[WHAT YOU NEED TO DO]
Report the count of lines holding "inverse" in the records, with no other words.

[INPUT FOR THIS TASK]
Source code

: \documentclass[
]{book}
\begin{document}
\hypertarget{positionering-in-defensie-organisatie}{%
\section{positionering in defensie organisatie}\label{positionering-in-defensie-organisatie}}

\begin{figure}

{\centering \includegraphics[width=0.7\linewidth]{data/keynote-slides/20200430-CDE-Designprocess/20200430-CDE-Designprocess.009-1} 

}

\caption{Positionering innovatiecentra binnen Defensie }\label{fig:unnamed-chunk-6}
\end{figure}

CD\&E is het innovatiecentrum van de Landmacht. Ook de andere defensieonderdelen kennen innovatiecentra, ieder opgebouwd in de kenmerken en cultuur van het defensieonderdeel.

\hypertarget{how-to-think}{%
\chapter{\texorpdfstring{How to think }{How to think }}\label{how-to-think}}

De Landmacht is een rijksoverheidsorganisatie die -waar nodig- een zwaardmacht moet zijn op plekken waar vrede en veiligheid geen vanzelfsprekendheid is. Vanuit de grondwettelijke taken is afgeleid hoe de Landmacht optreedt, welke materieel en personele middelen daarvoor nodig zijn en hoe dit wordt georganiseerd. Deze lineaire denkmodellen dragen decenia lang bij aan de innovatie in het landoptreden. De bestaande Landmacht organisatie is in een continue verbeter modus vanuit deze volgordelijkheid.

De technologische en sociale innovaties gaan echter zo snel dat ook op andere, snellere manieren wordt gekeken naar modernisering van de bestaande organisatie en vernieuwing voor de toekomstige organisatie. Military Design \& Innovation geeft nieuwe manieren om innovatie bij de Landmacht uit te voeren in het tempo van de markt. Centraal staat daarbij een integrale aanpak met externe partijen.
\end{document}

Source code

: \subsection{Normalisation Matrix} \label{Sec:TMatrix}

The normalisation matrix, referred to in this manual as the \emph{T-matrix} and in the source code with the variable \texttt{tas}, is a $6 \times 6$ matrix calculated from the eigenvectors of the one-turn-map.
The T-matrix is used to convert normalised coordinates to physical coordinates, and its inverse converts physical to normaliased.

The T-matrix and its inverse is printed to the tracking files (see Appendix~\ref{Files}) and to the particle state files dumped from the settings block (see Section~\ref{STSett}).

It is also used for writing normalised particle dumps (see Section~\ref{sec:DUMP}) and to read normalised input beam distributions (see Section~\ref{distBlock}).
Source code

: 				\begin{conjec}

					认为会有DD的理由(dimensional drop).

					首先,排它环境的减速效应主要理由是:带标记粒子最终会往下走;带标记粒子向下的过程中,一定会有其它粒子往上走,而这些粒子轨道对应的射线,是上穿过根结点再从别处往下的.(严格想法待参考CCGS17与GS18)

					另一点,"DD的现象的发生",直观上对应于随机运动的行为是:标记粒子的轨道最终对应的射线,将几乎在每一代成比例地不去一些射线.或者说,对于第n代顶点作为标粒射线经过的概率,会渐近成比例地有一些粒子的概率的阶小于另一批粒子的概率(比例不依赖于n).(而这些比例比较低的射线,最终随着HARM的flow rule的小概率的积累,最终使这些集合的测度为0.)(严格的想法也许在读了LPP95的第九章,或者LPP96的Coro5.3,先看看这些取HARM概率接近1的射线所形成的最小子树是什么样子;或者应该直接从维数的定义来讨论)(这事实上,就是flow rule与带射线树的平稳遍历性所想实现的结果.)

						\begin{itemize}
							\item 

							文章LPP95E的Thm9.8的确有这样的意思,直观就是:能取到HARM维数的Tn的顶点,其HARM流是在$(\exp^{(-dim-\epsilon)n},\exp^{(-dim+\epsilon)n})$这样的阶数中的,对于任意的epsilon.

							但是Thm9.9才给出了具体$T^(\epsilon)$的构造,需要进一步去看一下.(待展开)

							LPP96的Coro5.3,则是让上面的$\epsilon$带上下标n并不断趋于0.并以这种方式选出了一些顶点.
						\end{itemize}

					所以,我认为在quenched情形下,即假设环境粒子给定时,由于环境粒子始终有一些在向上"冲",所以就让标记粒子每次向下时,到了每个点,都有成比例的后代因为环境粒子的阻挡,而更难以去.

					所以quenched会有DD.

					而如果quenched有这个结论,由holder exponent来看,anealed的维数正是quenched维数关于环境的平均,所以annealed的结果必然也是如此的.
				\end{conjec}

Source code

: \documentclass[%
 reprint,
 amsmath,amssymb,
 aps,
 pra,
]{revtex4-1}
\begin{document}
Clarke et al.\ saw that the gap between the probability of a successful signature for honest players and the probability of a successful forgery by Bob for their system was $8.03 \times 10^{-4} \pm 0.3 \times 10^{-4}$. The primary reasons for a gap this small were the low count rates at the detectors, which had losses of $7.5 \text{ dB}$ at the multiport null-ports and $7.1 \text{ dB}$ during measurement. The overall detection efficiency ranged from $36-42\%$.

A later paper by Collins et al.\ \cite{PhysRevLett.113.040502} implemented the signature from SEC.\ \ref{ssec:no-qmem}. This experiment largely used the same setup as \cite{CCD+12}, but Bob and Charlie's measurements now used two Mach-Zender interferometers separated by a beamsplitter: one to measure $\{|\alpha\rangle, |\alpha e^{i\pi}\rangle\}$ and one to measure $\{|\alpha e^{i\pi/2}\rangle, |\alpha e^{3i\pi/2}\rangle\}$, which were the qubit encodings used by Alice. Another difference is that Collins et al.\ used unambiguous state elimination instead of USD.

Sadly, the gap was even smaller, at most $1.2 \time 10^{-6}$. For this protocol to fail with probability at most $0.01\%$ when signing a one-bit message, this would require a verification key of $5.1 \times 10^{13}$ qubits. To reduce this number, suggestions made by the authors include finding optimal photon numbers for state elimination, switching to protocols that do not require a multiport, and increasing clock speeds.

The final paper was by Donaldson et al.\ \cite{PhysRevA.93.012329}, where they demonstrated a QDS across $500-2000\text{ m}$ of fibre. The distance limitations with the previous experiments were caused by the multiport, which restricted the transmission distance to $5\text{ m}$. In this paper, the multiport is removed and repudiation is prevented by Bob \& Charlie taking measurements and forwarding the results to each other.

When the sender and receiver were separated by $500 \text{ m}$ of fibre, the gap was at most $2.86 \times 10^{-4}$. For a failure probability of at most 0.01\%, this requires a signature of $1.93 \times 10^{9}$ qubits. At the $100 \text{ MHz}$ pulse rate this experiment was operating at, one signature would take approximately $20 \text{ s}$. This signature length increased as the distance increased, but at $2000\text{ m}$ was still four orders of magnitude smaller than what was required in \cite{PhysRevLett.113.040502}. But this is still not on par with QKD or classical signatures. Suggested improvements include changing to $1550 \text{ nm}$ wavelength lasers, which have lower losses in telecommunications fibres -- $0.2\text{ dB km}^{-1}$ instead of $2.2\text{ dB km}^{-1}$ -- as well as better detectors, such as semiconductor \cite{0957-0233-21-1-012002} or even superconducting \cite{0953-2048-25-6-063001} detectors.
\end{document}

[EXERCISE OUTPUT]
2